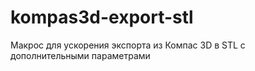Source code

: # kompas3d-export-stl
Макрос для ускорения экспорта из Компас 3D в STL с дополнительными параметрами
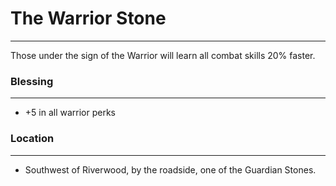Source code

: # The Warrior Stone

---

Those under the sign of the Warrior will learn all combat skills 20% faster.

### Blessing
---
- +5 in all warrior perks

### Location
---
- Southwest of Riverwood, by the roadside, one of the Guardian Stones.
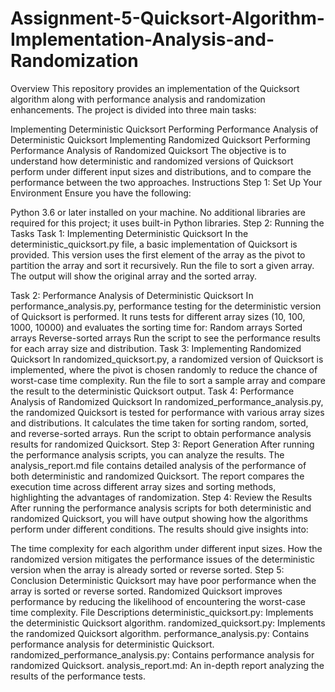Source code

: # Assignment-5-Quicksort-Algorithm-Implementation-Analysis-and-Randomization
Overview
This repository provides an implementation of the Quicksort algorithm along with performance analysis and randomization enhancements. The project is divided into three main tasks:

Implementing Deterministic Quicksort
Performing Performance Analysis of Deterministic Quicksort
Implementing Randomized Quicksort
Performing Performance Analysis of Randomized Quicksort
The objective is to understand how deterministic and randomized versions of Quicksort perform under different input sizes and distributions, and to compare the performance between the two approaches.
Instructions
Step 1: Set Up Your Environment
Ensure you have the following:

Python 3.6 or later installed on your machine.
No additional libraries are required for this project; it uses built-in Python libraries.
Step 2: Running the Tasks
Task 1: Implementing Deterministic Quicksort
In the deterministic_quicksort.py file, a basic implementation of Quicksort is provided.
This version uses the first element of the array as the pivot to partition the array and sort it recursively.
Run the file to sort a given array. The output will show the original array and the sorted array.

Task 2: Performance Analysis of Deterministic Quicksort
In performance_analysis.py, performance testing for the deterministic version of Quicksort is performed.
It runs tests for different array sizes (10, 100, 1000, 10000) and evaluates the sorting time for:
Random arrays
Sorted arrays
Reverse-sorted arrays
Run the script to see the performance results for each array size and distribution.
Task 3: Implementing Randomized Quicksort
In randomized_quicksort.py, a randomized version of Quicksort is implemented, where the pivot is chosen randomly to reduce the chance of worst-case time complexity.
Run the file to sort a sample array and compare the result to the deterministic Quicksort output.
Task 4: Performance Analysis of Randomized Quicksort
In randomized_performance_analysis.py, the randomized Quicksort is tested for performance with various array sizes and distributions.
It calculates the time taken for sorting random, sorted, and reverse-sorted arrays.
Run the script to obtain performance analysis results for randomized Quicksort.
Step 3: Report Generation
After running the performance analysis scripts, you can analyze the results.
The analysis_report.md file contains detailed analysis of the performance of both deterministic and randomized Quicksort. The report compares the execution time across different array sizes and sorting methods, highlighting the advantages of randomization.
Step 4: Review the Results
After running the performance analysis scripts for both deterministic and randomized Quicksort, you will have output showing how the algorithms perform under different conditions. The results should give insights into:

The time complexity for each algorithm under different input sizes.
How the randomized version mitigates the performance issues of the deterministic version when the array is already sorted or reverse sorted.
Step 5: Conclusion
Deterministic Quicksort may have poor performance when the array is sorted or reverse sorted.
Randomized Quicksort improves performance by reducing the likelihood of encountering the worst-case time complexity.
File Descriptions
deterministic_quicksort.py: Implements the deterministic Quicksort algorithm.
randomized_quicksort.py: Implements the randomized Quicksort algorithm.
performance_analysis.py: Contains performance analysis for deterministic Quicksort.
randomized_performance_analysis.py: Contains performance analysis for randomized Quicksort.
analysis_report.md: An in-depth report analyzing the results of the performance tests.
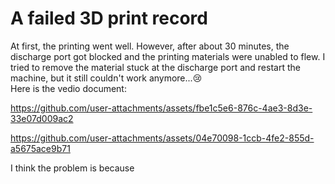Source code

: #  A failed 3D print record
At first, the printing went well. However, after about 30 minutes, the discharge port got blocked and the printing materials were unabled to flew. 
I tried to remove the material stuck at the discharge port and restart the machine, but it still couldn't work anymore...😢  
Here is the vedio document:  


https://github.com/user-attachments/assets/fbe1c5e6-876c-4ae3-8d3e-33e07d009ac2


https://github.com/user-attachments/assets/04e70098-1ccb-4fe2-855d-a5675ace9b71


I think the problem is because 
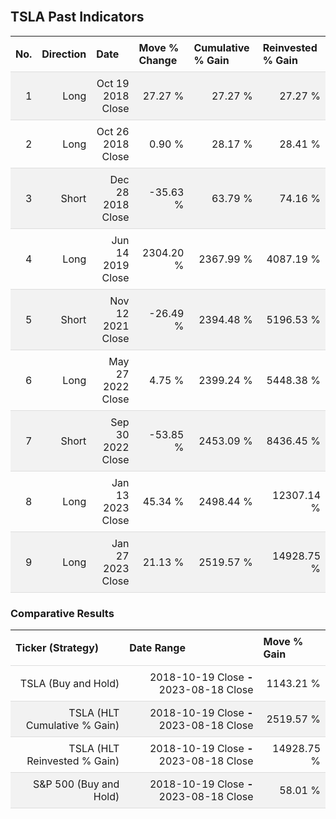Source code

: 
<style>
.hits {
            border-collapse: collapse;
            width: 100%;
        }
        .hits th, td {
            padding: 8px;
            border-bottom: 1px solid #ddd;
        }
        
        .hits td {text-align: right;}
        .hits th {text-align: left;}
        
        .hits tr:nth-child(even) {
            background-color: #f2f2f2;
        }
        
        .chartCol {
            width: 50%;
            float: left;
            padding: 20px;
        }  
</style>
    
<br>

## TSLA Past Indicators

<table class="hits">
    <tr>
        <th>No.</th>
        <th>Direction</th>
        <th>Date</th>
        <th>Move % Change</th>
        <th>Cumulative % Gain</th>
        <th>Reinvested % Gain</th>
      </tr>
    <tr>
        <td>1</td>
        <td>Long</td>
        <td>Oct 19 2018 Close</td>
        <td>27.27 %</td>
        <td>27.27 %</td>
        <td>27.27 %</td>
    </tr>
    <tr>
        <td>2</td>
        <td>Long</td>
        <td>Oct 26 2018 Close</td>
        <td>0.90 %</td>
        <td>28.17 %</td>
        <td>28.41 %</td>
    </tr>
    <tr>
        <td>3</td>
        <td>Short</td>
        <td>Dec 28 2018 Close</td>
        <td>-35.63 %</td>
        <td>63.79 %</td>
        <td>74.16 %</td>
    </tr>
    <tr>
        <td>4</td>
        <td>Long</td>
        <td>Jun 14 2019 Close</td>
        <td>2304.20 %</td>
        <td>2367.99 %</td>
        <td>4087.19 %</td>
    </tr>
    <tr>
        <td>5</td>
        <td>Short</td>
        <td>Nov 12 2021 Close</td>
        <td>-26.49 %</td>
        <td>2394.48 %</td>
        <td>5196.53 %</td>
    </tr>
    <tr>
        <td>6</td>
        <td>Long</td>
        <td>May 27 2022 Close</td>
        <td>4.75 %</td>
        <td>2399.24 %</td>
        <td>5448.38 %</td>
    </tr>
    <tr>
        <td>7</td>
        <td>Short</td>
        <td>Sep 30 2022 Close</td>
        <td>-53.85 %</td>
        <td>2453.09 %</td>
        <td>8436.45 %</td>
    </tr>
    <tr>
        <td>8</td>
        <td>Long</td>
        <td>Jan 13 2023 Close</td>
        <td>45.34 %</td>
        <td>2498.44 %</td>
        <td>12307.14 %</td>
    </tr>
    <tr>
        <td>9</td>
        <td>Long</td>
        <td>Jan 27 2023 Close</td>
        <td>21.13 %</td>
        <td>2519.57 %</td>
        <td>14928.75 %</td>
    </tr>
    
</table>

### Comparative Results

<table class="hits">
    <thead>
        <th>Ticker (Strategy)</th>
        <th>Date Range</th>
        <th>Move % Gain</th>
    </thead>
    <tbody>
        <tr>
            <td>TSLA (Buy and Hold)</td>
            <td>2018-10-19 Close <b>-</b> 2023-08-18 Close</td>
            <td>1143.21 %</td>
        </tr>
        <tr>
            <td>TSLA (HLT Cumulative % Gain)</td>
            <td>2018-10-19 Close <b>-</b> 2023-08-18 Close</td>
            <td>2519.57 %</td>
        </tr>
        <tr>
            <td>TSLA (HLT Reinvested % Gain)</td>
            <td>2018-10-19 Close <b>-</b> 2023-08-18 Close</td>
            <td>14928.75 %</td>
        </tr>
        <tr>
            <td>S&P 500 (Buy and Hold)</td>
            <td>2018-10-19 Close <b>-</b> 2023-08-18 Close</td>
            <td>58.01 %</td>
        </tr>
    </tbody>
</table>
<br>
<br>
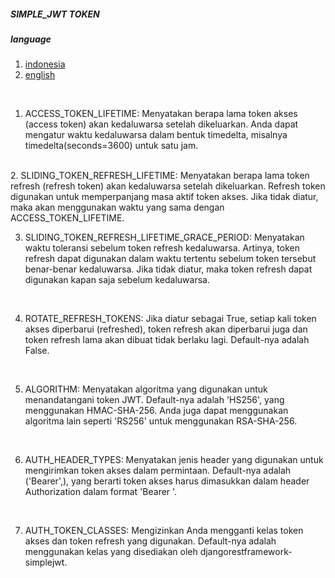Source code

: ##### SIMPLE_JWT TOKEN 
##### language
1. [indonesia]
2. [english]

<br/>

1. ACCESS_TOKEN_LIFETIME: Menyatakan berapa lama token akses (access token) akan kedaluwarsa setelah dikeluarkan. Anda dapat mengatur waktu kedaluwarsa dalam bentuk timedelta, misalnya timedelta(seconds=3600) untuk satu jam.
<br/>
2. SLIDING_TOKEN_REFRESH_LIFETIME: Menyatakan berapa lama token refresh (refresh token) akan kedaluwarsa setelah dikeluarkan. Refresh token digunakan untuk memperpanjang masa aktif token akses. Jika tidak diatur, maka akan menggunakan waktu yang sama dengan ACCESS_TOKEN_LIFETIME.
<br/>

3. SLIDING_TOKEN_REFRESH_LIFETIME_GRACE_PERIOD: Menyatakan waktu toleransi sebelum token refresh kedaluwarsa. Artinya, token refresh dapat digunakan dalam waktu tertentu sebelum token tersebut benar-benar kedaluwarsa. Jika tidak diatur, maka token refresh dapat digunakan kapan saja sebelum kedaluwarsa.
<br/>

4. ROTATE_REFRESH_TOKENS: Jika diatur sebagai True, setiap kali token akses diperbarui (refreshed), token refresh akan diperbarui juga dan token refresh lama akan dibuat tidak berlaku lagi. Default-nya adalah False.
<br/>

5. ALGORITHM: Menyatakan algoritma yang digunakan untuk menandatangani token JWT. Default-nya adalah 'HS256', yang menggunakan HMAC-SHA-256. Anda juga dapat menggunakan algoritma lain seperti 'RS256' untuk menggunakan RSA-SHA-256.
<br/>

6. AUTH_HEADER_TYPES: Menyatakan jenis header yang digunakan untuk mengirimkan token akses dalam permintaan. Default-nya adalah ('Bearer',), yang berarti token akses harus dimasukkan dalam header Authorization dalam format 'Bearer <token>'.
<br/>

7. AUTH_TOKEN_CLASSES: Mengizinkan Anda mengganti kelas token akses dan token refresh yang digunakan. Default-nya adalah menggunakan kelas yang disediakan oleh djangorestframework-simplejwt.

















  [indonesia]: <./README.md>
  [english]: <./README-ENG.md>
○ ○ ○ ○ ○ ○ ○
Activity: Taking every line of the records in turn, count the ones holding "adalah", and state nothing but the number.

Response: 4